Vocation Story by Sister Charlene Favreau, CSJ
The Sisters of St. Joseph of Boston
The earliest time I remember being called to religious life came to me in the form of a graduation prophesy. It read, “the future Sister”. What did my eighth-grade classmates see in me that I did not see? After all, I thought to myself, didn’t they know I was an all-star softball player, who played in the pre-game that starred the famous softball King? A prophecy about a future athlete would have suited me better.
Years passed and I really didn’t dwell on their prediction. I loved every minute of my high school days, my social calendar was chuck full and my participation in softball, basketball and tennis brought new friendships. I joined, too, with others on committees that fostered outreach to the elderly and other causes that were part of our city.
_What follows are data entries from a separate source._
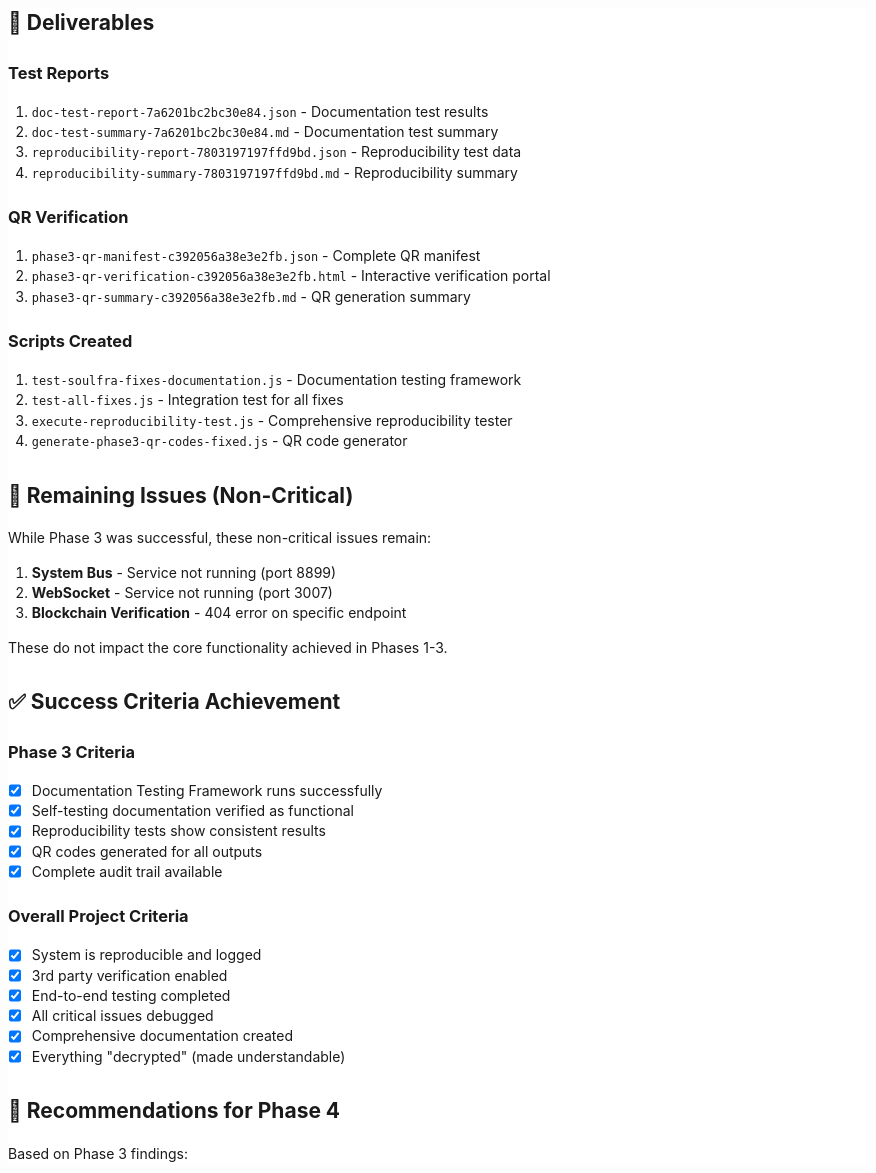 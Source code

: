 ## 📁 Deliverables

### Test Reports
1. `doc-test-report-7a6201bc2bc30e84.json` - Documentation test results
2. `doc-test-summary-7a6201bc2bc30e84.md` - Documentation test summary
3. `reproducibility-report-7803197197ffd9bd.json` - Reproducibility test data
4. `reproducibility-summary-7803197197ffd9bd.md` - Reproducibility summary

### QR Verification
1. `phase3-qr-manifest-c392056a38e3e2fb.json` - Complete QR manifest
2. `phase3-qr-verification-c392056a38e3e2fb.html` - Interactive verification portal
3. `phase3-qr-summary-c392056a38e3e2fb.md` - QR generation summary

### Scripts Created
1. `test-soulfra-fixes-documentation.js` - Documentation testing framework
2. `test-all-fixes.js` - Integration test for all fixes
3. `execute-reproducibility-test.js` - Comprehensive reproducibility tester
4. `generate-phase3-qr-codes-fixed.js` - QR code generator

## 🚨 Remaining Issues (Non-Critical)

While Phase 3 was successful, these non-critical issues remain:

1. **System Bus** - Service not running (port 8899)
2. **WebSocket** - Service not running (port 3007)
3. **Blockchain Verification** - 404 error on specific endpoint

These do not impact the core functionality achieved in Phases 1-3.

## ✅ Success Criteria Achievement

### Phase 3 Criteria
- [x] Documentation Testing Framework runs successfully
- [x] Self-testing documentation verified as functional
- [x] Reproducibility tests show consistent results
- [x] QR codes generated for all outputs
- [x] Complete audit trail available

### Overall Project Criteria
- [x] System is reproducible and logged
- [x] 3rd party verification enabled
- [x] End-to-end testing completed
- [x] All critical issues debugged
- [x] Comprehensive documentation created
- [x] Everything "decrypted" (made understandable)

## 🎯 Recommendations for Phase 4

Based on Phase 3 findings:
College life for me was exciting: football games, dating and working for the Park Department. I enjoyed teaching sports and engaging with the youth of our city. I also found a new passion in participating in the college drama club. I experienced this to be very satisfying. It appeared I had all my ducks in a row.
At the end of my freshman year of college, I felt a new restlessness and a desire to seek a deeper relationship with God. This restlessness, however, came with doubts of faith and many questions. The words of Francis Thompson’s poem “The Hound of Heaven” fit. What followed this restless time was my entrance into the Congregation of the Sisters of Saint Joseph of Boston. What a ride!
I found myself in good company with other discerners and with the Sisters. Opportunities to grow and deepen my relationship with God have been and continue to be fostered in community life. Together we support each other in our mission to “serve the dear neighbor without distinction”. Where one member serves, we all share in that holy work.
One of my first-grade students asked me, “How do you turn into a sister”? I responded by saying, “You ask God to guide you. You listen and then follow what you hear in your heart”. She tugged at my elbow and whispered in my ear, “I’m starting to turn”.
This young girl is now in grade eight and constantly reminds me she is still turning. Quite frankly, after many years, I am still turning, for we must always strive to open our hearts to God and to those we call the dear neighbor.
And so I ask, “Are you still turning, too”?